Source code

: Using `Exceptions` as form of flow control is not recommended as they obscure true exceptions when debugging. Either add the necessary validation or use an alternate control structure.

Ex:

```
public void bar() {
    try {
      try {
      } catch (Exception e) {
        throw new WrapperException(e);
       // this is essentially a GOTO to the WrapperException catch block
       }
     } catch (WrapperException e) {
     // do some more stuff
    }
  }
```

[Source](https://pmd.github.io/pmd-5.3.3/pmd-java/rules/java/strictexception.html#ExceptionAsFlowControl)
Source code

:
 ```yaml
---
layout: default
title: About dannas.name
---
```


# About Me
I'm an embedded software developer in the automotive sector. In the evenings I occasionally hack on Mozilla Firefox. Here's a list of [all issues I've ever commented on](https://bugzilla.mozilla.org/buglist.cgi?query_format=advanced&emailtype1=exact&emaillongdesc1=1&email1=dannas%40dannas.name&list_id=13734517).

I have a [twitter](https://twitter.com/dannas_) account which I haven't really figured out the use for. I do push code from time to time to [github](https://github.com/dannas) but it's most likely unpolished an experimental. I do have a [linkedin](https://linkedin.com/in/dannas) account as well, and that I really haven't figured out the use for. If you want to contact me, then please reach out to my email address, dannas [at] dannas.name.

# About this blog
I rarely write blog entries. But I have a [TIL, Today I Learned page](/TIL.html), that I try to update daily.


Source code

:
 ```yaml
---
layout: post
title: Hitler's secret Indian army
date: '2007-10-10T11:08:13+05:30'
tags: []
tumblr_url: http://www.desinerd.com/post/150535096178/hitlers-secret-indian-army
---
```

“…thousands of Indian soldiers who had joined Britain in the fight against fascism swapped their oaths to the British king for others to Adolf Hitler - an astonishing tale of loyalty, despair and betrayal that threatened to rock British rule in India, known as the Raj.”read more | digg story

#### TASK TO COMPLETE:
Make a list of all lines in the data that contain "catch".

#### TASK OUTPUT:
      } catch (Exception e) {
       // this is essentially a GOTO to the WrapperException catch block
     } catch (WrapperException e) {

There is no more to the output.